2. POURTANT, UNE FOIS LE LECTEUR ÉTABLIT DANS L'HISTOIRE, les éléments narratifs suivent une ligne de fuite qui inscrit ce lieu (ce centre) dans l'à venir du livre. Les horizons se dérobent par définition aux pas. C'est que la topologie des histoires est galante : elle demande accord à ce qu'elle veut toucher jusqu'à n'y jamais vraiment poser la main. Aussi ce milieu n'est pas celui, physique, du volume, ni celui théorique des péripéties, puisqu'une histoire ne commence ni ne finit absolument. L'incipit n'est pas une cosmogonie (hormis la Genèse) : il n'est pas un performatif quasi-divin qui poserait l'adéquation entre dire (ou faire) et être, comme deux rangées de cils peuvent à loisir commuter la vision. Pareillement elle ne finit que par l'amaigrissement progressif des pages, jusqu'à la transparence, on le sent, sans empêcher que l'histoire ne se perpétue dans des lieux également imaginaires ; on ne peut s'assurer de ce que les personnages ne continuent de vivre une fois le livre fermé. Cela est plus évident dans la peinture. A regarder une image (figurative), tout le monde semble instinctivement comprendre qu'elle n'est qu'une représentation (même si elle devait être fictive) et qu'elle possède donc au monde qu'elle figure la relation d'une unité discrète à la structure qui la comprend ; de la même façon, les histoires que narrent les romans sont des segments des mondes dans lesquelles elles évoluent.

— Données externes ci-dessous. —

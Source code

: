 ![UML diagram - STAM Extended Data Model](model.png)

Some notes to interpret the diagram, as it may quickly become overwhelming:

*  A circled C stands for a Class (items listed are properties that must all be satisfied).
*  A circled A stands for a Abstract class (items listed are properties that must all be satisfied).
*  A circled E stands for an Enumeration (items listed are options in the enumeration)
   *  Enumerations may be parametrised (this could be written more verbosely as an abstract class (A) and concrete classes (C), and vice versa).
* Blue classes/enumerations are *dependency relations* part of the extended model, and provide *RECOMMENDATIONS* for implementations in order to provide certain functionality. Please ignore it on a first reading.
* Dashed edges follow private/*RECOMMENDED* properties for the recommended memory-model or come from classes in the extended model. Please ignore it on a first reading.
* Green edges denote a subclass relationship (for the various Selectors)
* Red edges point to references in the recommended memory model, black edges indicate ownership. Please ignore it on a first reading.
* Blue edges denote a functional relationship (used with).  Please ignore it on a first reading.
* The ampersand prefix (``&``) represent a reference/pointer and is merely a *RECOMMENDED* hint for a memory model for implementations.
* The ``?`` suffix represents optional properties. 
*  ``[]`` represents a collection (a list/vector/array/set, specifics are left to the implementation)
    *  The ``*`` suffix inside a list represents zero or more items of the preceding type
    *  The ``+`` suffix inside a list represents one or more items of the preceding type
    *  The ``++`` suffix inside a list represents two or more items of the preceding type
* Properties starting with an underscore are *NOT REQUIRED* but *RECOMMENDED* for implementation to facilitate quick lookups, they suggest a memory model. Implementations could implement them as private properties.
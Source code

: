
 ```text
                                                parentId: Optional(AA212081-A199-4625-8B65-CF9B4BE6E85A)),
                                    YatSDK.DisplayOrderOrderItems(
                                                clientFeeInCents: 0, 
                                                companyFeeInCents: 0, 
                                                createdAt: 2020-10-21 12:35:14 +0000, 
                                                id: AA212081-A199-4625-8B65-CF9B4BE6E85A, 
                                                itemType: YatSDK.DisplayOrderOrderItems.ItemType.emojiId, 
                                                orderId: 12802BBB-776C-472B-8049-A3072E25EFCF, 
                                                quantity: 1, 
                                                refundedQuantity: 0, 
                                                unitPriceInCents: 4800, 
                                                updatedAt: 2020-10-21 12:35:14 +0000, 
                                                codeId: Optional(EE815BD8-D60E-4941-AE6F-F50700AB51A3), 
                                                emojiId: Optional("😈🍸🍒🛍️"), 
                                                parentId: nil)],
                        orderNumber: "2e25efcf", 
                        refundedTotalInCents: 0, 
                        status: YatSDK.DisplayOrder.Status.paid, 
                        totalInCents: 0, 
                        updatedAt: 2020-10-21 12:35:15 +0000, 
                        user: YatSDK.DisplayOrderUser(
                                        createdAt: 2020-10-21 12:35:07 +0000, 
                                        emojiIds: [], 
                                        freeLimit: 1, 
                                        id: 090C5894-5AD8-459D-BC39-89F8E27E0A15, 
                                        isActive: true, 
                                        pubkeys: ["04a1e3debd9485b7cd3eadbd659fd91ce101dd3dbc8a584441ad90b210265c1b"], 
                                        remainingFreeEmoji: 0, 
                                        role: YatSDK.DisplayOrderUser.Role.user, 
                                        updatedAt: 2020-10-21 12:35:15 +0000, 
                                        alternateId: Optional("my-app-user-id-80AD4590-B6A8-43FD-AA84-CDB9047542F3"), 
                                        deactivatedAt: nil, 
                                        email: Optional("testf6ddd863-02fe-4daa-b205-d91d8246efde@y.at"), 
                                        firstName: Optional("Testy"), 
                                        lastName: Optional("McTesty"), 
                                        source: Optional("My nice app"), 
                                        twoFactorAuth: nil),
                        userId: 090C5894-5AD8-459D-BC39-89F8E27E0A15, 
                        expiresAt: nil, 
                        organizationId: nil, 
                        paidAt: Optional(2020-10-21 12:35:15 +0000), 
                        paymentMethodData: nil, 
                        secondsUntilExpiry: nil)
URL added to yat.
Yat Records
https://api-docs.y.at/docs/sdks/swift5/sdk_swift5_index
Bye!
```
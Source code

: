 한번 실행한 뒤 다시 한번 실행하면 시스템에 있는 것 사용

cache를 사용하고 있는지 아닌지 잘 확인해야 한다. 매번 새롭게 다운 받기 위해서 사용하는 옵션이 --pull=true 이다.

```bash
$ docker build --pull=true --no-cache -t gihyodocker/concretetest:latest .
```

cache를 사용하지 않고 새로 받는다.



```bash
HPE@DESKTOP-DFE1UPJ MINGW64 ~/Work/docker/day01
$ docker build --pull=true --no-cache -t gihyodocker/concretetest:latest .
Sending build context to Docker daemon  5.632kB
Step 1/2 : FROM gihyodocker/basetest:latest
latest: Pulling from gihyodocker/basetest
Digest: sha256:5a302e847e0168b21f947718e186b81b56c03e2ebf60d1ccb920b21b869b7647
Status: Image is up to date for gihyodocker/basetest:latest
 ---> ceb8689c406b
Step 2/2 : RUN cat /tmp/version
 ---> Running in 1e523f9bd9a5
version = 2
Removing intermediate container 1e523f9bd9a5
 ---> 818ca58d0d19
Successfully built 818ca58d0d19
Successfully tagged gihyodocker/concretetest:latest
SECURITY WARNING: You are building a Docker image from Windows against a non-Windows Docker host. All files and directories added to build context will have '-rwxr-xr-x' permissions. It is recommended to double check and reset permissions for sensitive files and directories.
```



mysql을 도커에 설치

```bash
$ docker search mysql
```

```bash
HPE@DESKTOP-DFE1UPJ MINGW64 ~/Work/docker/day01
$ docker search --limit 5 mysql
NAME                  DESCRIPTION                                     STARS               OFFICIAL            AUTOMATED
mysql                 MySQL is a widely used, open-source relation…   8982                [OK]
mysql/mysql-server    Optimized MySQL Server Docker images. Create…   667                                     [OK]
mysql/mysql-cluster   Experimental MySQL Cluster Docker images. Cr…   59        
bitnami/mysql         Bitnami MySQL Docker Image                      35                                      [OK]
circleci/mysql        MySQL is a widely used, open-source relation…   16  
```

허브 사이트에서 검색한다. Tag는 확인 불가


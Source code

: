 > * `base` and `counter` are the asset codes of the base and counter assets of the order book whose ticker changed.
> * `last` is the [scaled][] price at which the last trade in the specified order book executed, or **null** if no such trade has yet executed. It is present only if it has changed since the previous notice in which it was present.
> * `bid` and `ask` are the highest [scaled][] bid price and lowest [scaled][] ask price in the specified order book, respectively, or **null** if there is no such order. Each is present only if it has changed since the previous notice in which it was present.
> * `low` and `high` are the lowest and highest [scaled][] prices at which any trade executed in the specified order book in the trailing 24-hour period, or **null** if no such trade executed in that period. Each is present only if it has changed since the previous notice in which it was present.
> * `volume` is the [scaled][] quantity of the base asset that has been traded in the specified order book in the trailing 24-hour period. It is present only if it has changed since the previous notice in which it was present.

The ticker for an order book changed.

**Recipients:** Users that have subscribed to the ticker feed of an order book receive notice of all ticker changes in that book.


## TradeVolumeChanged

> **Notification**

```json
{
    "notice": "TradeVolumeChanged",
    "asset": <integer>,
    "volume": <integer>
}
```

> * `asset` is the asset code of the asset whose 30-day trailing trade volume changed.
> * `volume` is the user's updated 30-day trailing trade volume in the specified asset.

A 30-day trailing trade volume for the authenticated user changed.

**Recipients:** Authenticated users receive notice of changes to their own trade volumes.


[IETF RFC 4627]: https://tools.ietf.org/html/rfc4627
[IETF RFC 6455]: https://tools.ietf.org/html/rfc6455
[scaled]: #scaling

3. MAIS CETTE COMPARAISON NE FAIT SENS qu'à partir d'un certain moment de l'histoire de la peinture, qui correspond à la naissance de la perspective. La perspective n'est pas que le respect des incrémentations progressives des volumes selon un rapport proportionnel afin de donner une illusion de profondeur; le point de fuite qu'elle fixe au tableau, en plus de permettre au peintre des combinaisons formelles et figuratives infinies (par exemple dans Les Ménines où il y a tension entre le point de fuite suggéré - le miroir - et celui réel - la porte), fournit une structure (c'est à dire un langage) au tableau. Il faut entendre que la perspective diminue l'importance de l'information (de la signification contenue dans le tableau par le fait même qu'il est tableau : sa signification figurative, entendue formellement et non sur un mode particulier) de nature symbolique échue à l'iconographie, pour la subsumer à celle d'une structure intérieure organisant l'information; je prétends donc que le passage de la manière figurative de l'art gothique où l'objet représenté l'est selon sa nature - ainsi les corps humains, objets mouvants, subissent une distorsion de leurs parties distales pour signifier cette propriété (comme si la puissance dormant dans l'objet qui la faisait acte le modifiait par hâte de s'exemplifier) - à celle réaliste de la renaissance n'est pas seulement due à une volonté de scientificité qui aurait accompagné d'un même mouvement la représentation des objets singuliers et celle de leurs rapports dans le tableau, mais découle des exigence propres à la perspective dès lors que cette approche a été possible. Le rapport que je veux souligner n'est pas chronologique, mais logique. Autrement dit, tout s'est passé comme si l'invention de la perspective a permis de réaliser une volonté de réalisme (plutôt que le contraire), en s'établissant, sitôt découverte, comme une condition transcendantale de sa réalisation : plutôt que de voir l'effort réaliste augmenter au fur et à mesure des conquêtes techniques qui continueraient par-delà sa découverte, la perspective a établit le langage rendant tout réalisme possible, laissant au peintre l'effort d'exemplifier cette volonté comme un problème n'en contient pas moins sa solution que d'attendre d'être résolu. Cela en abandonnant un rapport symbolique entre concept et figure au profit d'un isomorphisme entre deux systèmes de représentation : l'oeil et le tableau.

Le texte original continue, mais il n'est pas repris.